You may access multiple databases in an application, using PriDE’s concept of a database context. As long as you don’t explicitly address particular contexts, you are implicitly working with a default context. If you recall the chapter about resource accessors and the the application bootstrap, there appeared two calls which initialized the default context:
DatabaseFactory.setDatabaseName(...)
DatabaseFactory.setResourceAccessor(...);
If you want to work with multiple databases, you have to initialize multiple contexts in the bootstrap in the same manner. The contexts are addressed by name and you perform a context switch by calling the DatabaseFactory’s static method setContext(). Switching to a context which doesn’t yet exist, causes the context to be created.
// Initialize the default database context
DatabaseFactory.setDatabaseName(...)
DatabaseFactory.setResourceAccessor(...);
// Create a new context by switching
DatabaseFactory.setContext("other-db");
// Initialize the new context
DatabaseFactory.setDatabaseName(...)
DatabaseFactory.setResourceAccessor(...);
// Switch back to the default context
DatabaseFactory.setContext(DatabaseFactory.DEFAULT_CONTEXT);
Alternatively you can add a context without switching back and forth by calling method addContext().
There are two ways how to work with these contexts:
By explicit context switching as demonstrated above which will cause subsequent database operations to operate on the current context. As context switching is a global configuration change, this is only suitable for applications without concurrent access by multiple users, e.g. fat clients or batch applications. You should never use that in a server application.

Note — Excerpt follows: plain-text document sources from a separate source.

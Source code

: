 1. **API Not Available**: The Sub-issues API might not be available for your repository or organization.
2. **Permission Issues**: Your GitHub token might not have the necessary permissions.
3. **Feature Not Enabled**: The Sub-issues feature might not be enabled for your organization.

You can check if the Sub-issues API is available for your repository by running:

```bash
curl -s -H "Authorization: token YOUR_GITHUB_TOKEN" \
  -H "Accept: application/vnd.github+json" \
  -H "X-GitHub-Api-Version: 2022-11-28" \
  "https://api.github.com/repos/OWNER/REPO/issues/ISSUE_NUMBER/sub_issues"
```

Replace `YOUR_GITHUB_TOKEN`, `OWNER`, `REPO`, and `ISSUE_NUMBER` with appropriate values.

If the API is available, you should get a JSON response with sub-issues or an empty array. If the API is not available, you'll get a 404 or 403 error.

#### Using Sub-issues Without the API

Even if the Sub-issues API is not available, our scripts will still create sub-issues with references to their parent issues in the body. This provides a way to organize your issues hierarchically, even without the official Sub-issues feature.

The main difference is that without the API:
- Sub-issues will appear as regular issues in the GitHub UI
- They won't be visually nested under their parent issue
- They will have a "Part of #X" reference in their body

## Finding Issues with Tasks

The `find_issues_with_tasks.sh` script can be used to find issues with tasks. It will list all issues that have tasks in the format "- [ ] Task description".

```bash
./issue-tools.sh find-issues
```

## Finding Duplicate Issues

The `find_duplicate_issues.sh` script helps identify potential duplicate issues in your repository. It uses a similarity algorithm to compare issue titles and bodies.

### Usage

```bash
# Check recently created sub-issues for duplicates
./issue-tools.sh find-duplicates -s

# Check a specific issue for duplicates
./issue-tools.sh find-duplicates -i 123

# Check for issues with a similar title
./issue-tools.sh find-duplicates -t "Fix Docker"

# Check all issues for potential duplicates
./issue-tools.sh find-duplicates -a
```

By associating entity types to different contexts. This is achieved by a call of the context() method when constructing the appropriate RecordDescriptor
new RecordDescriptor(...)
.context("other-db");
All database operations that are based on that record descriptor will operate on the associated context. A global context switch is not required for that, so this concept will also work in server applications. Usually this is also the more convenient variant. However, if you make use of this, make sure that your application either doesn’t call context-dependent static methods of the DatabaseFactory class or that it is using them safely. Earlier chapters of this manual introduced the method call DatabaseFactory.getDatabase() to get access to a lower operation level. This call returns a Database object form the current context which of course may be the wrong one if you don’t switch it. In a multi-database server application you should rather call the alternative getDatabase(String) method which gets passed a context name.
Although SQL database usually provide very good transaction safety for their own, the transaction management across multiple independent databases is a separate challenge. If your are working in a JEE environment, the application server should provide a safe transaction coordination for the involved databases, e.g. a 2 phase commit protocol. In a JSE environment you either have to integration a transaction manager like Atomikos or follow design patterns that minimize the risk of data inconsistencies.
A recommended design pattern is the so-called best efforts 1 phase commit. If you have to perform modifications in multiple databases within one transaction then do the actual work in all involved databases first and at the very end, run the commit calls for all databases. I.e. inconsistencies can only occur if any of the commit calls should fail which is a very rare situation. The pattern is suitable not only for databases but can be applied to any combined usage of transactional resources. In that case you should start the sequence of commit calls with the resource with the highest failure risk. E.g. you may assume that committing a JMS queue or a Kafka topic has a higher failure risk than committing a transaction on an Oracle database server based on decades of experience and hardening.